PART I: Lateral Dispersion and the North Atlantic Tracer Release Experiment
Mixing and stirring of Lagrangian particles and a passive tracer were studied by comparison of float and tracer observations from the North Atlantic Tracer Release Experiment. Statistics computed from the NATRE floats were found to be similar to those estimated by Ledwell et al. (1998) from the tracer dispersion. Mean velocities computed from the floats were (u, v) = (-1.2 +/- 0.3, -0.9 +/- 0.2) cm s-1 for the (zonal, meridional) components, and large-scale effective eddy diffusivities were (ke11, ke22) = (1.5 +/- 0.7, 0.7 +/- 0.4) x 103 m2 s-1. The NATRE observations were used to evaluate theoretical models of tracer and particle dispersal. The tracer dispersion observed by Ledwell et al. (1998) was consistent with an exponential growth phase for about the first 6 months and a linear growth at larger times. A numerical model of mesoscale turbulence that was calibrated with float statistics also showed an exponential growth phase of tracer and a reduced growth for longer times. Numerical results further show that Garrett's (1983) theory, relating the effective small-scale diffusivity to the rms strain rate and tracer streak width, requires a scale factor of 2 when the observed growth rate of streak length is used as a measure of the strain rate.

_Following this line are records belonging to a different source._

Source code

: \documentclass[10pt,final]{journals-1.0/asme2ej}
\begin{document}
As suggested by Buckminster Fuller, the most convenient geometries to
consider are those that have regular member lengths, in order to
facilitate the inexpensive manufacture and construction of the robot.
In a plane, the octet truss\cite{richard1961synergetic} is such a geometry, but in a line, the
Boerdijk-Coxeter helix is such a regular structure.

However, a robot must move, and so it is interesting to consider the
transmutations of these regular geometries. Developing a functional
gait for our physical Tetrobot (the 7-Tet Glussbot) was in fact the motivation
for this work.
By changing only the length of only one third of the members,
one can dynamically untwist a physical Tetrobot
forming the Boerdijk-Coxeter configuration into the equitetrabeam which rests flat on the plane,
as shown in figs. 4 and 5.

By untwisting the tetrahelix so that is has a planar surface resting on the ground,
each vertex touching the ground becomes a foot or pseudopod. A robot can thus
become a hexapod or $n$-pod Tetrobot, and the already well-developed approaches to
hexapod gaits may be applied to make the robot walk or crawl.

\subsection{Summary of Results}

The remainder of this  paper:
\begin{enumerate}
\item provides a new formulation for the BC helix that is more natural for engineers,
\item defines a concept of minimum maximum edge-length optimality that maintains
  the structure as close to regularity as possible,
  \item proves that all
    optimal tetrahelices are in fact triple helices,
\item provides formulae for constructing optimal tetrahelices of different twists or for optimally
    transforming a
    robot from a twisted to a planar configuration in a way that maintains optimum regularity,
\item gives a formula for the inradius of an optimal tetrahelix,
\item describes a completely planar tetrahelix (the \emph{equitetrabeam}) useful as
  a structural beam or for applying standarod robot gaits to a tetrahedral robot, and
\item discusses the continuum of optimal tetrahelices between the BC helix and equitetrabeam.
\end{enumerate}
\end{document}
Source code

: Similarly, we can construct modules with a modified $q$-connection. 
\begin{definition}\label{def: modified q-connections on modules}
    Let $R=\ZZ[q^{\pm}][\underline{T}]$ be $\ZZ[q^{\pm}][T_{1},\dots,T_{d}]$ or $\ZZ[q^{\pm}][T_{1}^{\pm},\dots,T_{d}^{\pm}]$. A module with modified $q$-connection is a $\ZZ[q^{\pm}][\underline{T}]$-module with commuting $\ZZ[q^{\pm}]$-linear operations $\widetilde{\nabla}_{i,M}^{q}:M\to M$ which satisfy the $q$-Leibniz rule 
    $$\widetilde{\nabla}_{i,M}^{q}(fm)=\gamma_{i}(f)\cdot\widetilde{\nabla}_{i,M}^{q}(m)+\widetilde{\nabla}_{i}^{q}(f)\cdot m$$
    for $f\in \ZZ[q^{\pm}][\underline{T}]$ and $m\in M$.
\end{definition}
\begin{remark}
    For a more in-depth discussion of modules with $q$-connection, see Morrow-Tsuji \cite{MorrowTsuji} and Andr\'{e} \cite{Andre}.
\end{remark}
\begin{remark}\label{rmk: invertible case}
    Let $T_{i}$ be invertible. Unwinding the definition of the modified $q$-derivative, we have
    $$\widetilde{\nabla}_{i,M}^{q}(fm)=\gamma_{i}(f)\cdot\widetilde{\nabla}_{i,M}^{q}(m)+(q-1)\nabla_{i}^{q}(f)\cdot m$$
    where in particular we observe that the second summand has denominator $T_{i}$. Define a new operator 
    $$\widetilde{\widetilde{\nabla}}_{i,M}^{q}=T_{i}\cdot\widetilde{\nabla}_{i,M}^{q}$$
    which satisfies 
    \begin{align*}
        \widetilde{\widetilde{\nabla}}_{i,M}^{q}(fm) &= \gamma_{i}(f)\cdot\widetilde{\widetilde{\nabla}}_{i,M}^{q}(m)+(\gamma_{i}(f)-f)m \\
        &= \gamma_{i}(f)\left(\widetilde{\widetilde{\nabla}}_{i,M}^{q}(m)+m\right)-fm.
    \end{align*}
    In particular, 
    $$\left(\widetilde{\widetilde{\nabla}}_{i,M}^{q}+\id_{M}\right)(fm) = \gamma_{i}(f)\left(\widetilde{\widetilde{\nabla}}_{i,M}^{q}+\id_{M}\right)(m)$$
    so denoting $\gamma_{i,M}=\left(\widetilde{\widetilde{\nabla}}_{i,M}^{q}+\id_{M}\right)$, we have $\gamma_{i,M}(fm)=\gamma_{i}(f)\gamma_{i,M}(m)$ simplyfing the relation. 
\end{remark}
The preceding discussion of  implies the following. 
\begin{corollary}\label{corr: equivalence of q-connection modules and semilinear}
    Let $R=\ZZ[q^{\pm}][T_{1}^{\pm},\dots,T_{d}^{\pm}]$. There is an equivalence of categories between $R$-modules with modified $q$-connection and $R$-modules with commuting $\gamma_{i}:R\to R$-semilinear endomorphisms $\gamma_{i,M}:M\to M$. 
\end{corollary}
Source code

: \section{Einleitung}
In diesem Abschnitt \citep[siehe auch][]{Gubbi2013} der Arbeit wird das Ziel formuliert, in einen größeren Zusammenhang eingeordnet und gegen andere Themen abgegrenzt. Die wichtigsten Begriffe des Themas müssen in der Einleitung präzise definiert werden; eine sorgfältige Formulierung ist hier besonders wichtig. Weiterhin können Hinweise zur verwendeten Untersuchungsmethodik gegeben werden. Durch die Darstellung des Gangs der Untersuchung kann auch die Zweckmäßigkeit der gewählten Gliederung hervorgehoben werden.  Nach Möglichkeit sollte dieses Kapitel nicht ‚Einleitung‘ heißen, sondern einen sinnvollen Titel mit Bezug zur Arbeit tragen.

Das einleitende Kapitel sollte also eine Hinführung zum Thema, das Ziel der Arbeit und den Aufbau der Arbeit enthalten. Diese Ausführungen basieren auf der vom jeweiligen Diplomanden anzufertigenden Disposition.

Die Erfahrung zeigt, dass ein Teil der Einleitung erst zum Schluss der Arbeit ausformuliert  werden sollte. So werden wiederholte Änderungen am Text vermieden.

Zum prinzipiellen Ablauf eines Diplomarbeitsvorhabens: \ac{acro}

This scale factor will be different for different measures of the strain rate, and may also be affected by temporal and spatial variations in the mesoscale strain field.
PART II: Lateral Dispersion over the New England Continental Shelf
Lateral dispersion over the continental shelf was examined using dye studies of the Coastal Mixing and Optics (CMO) program. Four experiments performed at intermediate depths and lasting 3 to 5 days were examined. In some cases, the dye patches remained fairly homogeneous both vertically and horizontally throughout an experiment. In other cases, significant patchiness was observed on scales ranging from 2-10 m vertically and a few hundred meters to a few kilometers horizontally. The observations also showed that the dye distributions were significantly influenced by shearing and straining on scales of 5-10 m in the vertical and 1-10 km in the horizontal. Superimposed on these larger-scale distortions were simultaneous increases in the horizontal second moments of the dye patches, with corresponding horizontal diffusivities based on a Fickian diffusion model of 0.3 to 4.9 m2 s-1. Analysis of the dye data in concert with shear estimates from shipboard ADCP observations showed that the existing paradigms of shear dispersion and dispersion by interleaving water-masses can not account for the observed diffusive spreading of the dye patches. This result suggests that some other mechanisms provided an additional diffusivity of order 0.15 to 4.0 m2 s-1. An alternative mechanism, dispersion by vortical motions caused by the relaxation of diapycnal mixing events, was proposed which could explain the observed dispersion in some cases. Order-of-magnitude estimates of the effective lateral dispersion due to vortical motions showed that this mechanism could account for effective horizontal diffusivities of order 0.01 to 1.1 m2 s-1. The upper range of these estimates were within the range required by the observations for two of the four experiments examined.